Task requirements
The entries below contain a line with "## Running end-to-end tests" and a line with "## Recursos utilizados". Quote exactly those two lines and all lines between them.

Dataset records
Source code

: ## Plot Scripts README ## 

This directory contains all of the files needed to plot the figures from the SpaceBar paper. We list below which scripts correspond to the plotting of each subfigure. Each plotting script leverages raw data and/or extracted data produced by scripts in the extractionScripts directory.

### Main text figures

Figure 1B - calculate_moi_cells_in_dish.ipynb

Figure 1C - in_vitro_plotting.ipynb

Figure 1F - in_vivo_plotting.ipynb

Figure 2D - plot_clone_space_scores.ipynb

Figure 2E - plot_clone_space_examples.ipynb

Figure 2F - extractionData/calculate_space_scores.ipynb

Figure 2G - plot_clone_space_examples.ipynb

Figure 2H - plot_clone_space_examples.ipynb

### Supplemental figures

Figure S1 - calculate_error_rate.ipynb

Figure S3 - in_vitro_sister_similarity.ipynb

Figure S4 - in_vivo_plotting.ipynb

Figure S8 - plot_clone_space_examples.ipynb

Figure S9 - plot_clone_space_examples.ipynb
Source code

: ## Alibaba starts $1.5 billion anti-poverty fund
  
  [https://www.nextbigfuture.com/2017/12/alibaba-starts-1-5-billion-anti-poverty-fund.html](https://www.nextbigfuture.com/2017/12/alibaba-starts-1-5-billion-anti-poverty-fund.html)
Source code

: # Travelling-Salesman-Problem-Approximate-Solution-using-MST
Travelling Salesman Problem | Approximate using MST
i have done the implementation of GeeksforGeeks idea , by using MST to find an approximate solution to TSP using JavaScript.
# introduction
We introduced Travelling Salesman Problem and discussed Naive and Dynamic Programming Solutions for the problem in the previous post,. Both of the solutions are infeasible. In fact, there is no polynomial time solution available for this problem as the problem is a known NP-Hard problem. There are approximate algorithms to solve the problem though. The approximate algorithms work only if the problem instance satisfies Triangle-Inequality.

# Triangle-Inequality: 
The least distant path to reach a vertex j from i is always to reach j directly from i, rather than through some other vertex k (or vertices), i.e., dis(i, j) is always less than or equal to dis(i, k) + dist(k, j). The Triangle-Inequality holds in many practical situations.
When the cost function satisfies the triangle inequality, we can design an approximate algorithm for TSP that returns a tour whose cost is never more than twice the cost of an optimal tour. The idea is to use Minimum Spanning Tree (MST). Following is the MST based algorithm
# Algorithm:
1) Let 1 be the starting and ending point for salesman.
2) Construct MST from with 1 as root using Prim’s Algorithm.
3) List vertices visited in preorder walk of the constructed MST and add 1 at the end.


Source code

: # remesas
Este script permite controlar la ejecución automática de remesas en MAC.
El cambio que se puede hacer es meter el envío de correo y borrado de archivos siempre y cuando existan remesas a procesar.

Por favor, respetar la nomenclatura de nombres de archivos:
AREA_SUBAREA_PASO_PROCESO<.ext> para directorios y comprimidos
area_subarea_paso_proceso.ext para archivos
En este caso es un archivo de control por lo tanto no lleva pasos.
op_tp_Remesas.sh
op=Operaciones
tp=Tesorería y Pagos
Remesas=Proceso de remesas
* * *
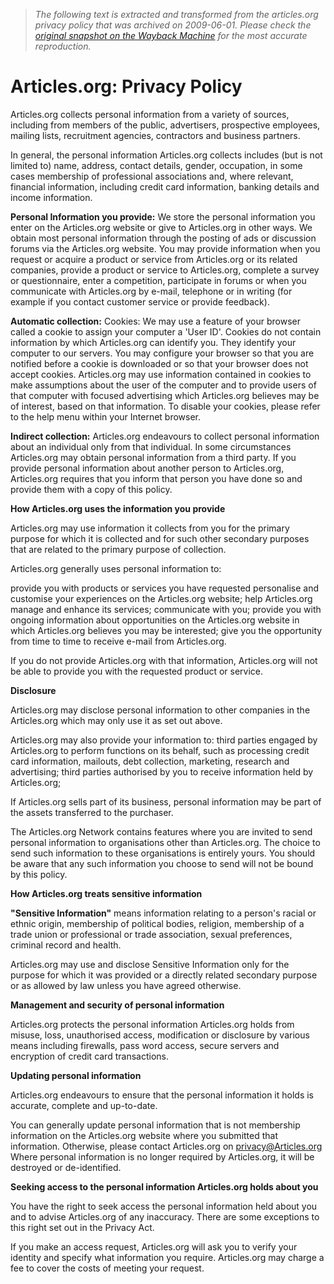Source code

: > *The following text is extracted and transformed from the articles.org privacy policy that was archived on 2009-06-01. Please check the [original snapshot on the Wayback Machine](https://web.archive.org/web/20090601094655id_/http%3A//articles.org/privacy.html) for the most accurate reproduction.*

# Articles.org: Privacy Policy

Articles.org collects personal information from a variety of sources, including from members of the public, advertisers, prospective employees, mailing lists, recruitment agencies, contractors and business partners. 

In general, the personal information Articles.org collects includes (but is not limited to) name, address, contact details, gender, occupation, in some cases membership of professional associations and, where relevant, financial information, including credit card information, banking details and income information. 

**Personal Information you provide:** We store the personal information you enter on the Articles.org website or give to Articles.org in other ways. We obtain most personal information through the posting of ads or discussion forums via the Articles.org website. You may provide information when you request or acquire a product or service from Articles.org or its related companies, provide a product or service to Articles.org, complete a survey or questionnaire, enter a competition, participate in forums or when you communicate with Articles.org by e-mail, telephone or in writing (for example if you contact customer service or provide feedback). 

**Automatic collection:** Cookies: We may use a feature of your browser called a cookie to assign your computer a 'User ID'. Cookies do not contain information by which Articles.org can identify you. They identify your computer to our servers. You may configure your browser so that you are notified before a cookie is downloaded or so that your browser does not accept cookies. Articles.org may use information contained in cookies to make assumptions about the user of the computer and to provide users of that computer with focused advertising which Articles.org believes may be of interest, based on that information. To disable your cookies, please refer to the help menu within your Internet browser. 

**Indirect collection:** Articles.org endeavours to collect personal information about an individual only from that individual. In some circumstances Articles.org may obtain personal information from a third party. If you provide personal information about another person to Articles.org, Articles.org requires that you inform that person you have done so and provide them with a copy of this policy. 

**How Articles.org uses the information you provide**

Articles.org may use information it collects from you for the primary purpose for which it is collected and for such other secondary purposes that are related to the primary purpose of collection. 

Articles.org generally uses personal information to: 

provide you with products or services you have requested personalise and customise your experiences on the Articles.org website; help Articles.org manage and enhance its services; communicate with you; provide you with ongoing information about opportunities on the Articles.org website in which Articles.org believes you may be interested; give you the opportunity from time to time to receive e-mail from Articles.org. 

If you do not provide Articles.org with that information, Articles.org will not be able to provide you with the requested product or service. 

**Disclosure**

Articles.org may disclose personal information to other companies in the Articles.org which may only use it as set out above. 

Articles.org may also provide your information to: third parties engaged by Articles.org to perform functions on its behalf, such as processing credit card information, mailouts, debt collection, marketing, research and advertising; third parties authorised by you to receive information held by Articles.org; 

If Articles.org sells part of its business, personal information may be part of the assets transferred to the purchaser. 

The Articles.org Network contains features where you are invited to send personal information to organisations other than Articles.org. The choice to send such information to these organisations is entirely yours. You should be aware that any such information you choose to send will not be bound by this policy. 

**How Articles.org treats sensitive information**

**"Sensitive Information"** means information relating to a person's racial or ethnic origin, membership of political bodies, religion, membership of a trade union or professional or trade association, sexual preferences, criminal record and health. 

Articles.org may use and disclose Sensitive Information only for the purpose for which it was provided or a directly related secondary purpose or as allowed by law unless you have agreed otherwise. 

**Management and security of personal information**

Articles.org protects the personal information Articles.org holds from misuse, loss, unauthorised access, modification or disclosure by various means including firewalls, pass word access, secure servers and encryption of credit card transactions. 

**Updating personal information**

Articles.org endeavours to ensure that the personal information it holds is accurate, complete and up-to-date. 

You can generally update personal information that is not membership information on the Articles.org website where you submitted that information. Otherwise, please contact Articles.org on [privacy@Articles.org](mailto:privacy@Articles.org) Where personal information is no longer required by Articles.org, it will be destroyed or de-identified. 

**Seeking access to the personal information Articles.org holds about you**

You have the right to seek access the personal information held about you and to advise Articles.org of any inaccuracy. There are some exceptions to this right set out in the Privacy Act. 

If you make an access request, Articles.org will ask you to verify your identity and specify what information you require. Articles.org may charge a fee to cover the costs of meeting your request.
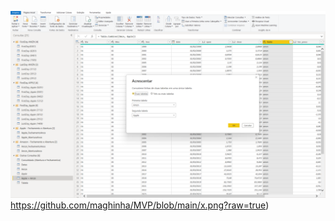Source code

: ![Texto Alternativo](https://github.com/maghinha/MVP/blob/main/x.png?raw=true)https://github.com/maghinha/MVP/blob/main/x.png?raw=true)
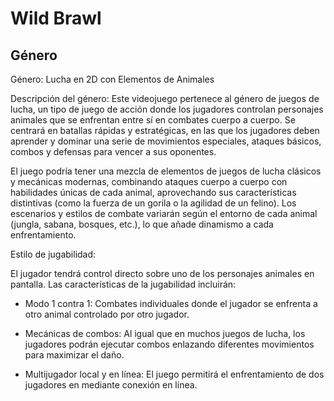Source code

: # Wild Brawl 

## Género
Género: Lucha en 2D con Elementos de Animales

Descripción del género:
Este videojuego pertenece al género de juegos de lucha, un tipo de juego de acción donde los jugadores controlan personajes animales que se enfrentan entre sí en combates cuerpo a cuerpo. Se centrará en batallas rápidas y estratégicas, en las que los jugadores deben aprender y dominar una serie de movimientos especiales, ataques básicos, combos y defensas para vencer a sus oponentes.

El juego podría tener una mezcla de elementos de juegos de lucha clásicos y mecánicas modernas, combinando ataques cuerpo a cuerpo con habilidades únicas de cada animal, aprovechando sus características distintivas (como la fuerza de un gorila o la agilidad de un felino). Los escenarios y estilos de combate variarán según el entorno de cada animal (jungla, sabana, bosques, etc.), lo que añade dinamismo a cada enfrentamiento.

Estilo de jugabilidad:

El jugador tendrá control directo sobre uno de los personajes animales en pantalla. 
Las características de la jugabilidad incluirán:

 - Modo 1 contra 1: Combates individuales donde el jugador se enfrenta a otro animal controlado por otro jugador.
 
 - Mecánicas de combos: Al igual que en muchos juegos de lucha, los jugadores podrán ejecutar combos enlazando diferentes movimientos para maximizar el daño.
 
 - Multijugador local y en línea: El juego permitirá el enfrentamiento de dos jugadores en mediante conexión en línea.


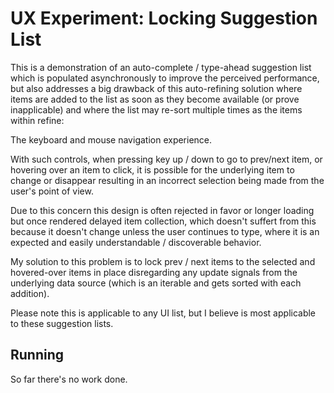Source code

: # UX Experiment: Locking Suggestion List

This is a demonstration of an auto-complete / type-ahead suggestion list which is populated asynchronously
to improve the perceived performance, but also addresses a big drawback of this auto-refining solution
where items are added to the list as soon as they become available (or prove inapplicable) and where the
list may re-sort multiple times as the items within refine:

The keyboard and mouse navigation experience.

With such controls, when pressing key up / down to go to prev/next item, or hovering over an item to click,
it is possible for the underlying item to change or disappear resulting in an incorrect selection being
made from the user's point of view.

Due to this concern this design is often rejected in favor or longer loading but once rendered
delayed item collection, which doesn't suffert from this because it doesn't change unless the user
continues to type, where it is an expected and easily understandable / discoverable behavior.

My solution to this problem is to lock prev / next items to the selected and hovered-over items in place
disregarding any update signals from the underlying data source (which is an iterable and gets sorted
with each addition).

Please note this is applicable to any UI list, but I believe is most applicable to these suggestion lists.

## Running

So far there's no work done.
==
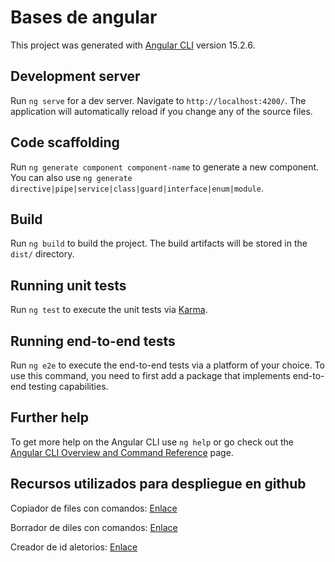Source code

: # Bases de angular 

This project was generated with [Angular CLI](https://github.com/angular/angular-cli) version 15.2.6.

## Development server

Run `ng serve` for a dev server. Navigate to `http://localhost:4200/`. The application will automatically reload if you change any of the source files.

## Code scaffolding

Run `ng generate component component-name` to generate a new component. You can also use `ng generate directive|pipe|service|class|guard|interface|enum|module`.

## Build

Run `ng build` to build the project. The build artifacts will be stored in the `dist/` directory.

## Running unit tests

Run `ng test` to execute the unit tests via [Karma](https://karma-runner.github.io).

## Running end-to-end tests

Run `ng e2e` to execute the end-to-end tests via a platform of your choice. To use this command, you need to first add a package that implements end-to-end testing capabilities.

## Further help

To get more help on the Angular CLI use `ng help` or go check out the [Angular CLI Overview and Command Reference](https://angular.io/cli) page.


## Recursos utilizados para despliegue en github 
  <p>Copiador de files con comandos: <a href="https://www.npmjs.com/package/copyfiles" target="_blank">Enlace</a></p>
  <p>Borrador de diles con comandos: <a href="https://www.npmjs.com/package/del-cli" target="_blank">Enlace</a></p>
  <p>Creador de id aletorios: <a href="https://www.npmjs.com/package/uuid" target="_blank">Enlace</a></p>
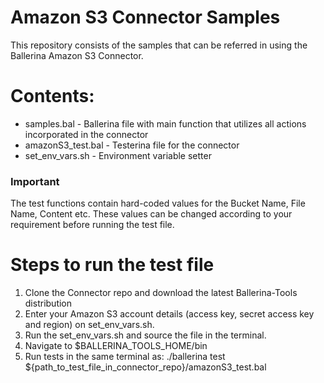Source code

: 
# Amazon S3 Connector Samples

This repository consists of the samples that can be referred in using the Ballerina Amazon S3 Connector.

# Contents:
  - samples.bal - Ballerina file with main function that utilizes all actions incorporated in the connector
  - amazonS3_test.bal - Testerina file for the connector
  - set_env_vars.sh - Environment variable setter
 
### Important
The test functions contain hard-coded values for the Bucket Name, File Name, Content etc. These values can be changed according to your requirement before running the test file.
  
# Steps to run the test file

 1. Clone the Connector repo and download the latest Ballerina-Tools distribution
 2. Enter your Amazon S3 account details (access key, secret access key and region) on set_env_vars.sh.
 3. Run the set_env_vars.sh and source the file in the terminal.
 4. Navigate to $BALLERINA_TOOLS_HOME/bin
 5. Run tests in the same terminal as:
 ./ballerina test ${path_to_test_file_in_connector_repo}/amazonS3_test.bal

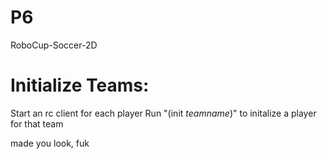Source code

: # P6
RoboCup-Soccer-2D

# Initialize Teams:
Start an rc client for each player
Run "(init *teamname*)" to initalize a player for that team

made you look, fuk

Output for this task
## Running end-to-end tests

Run `ng e2e` to execute the end-to-end tests via a platform of your choice. To use this command, you need to first add a package that implements end-to-end testing capabilities.

## Further help

To get more help on the Angular CLI use `ng help` or go check out the [Angular CLI Overview and Command Reference](https://angular.io/cli) page.


## Recursos utilizados para despliegue en github 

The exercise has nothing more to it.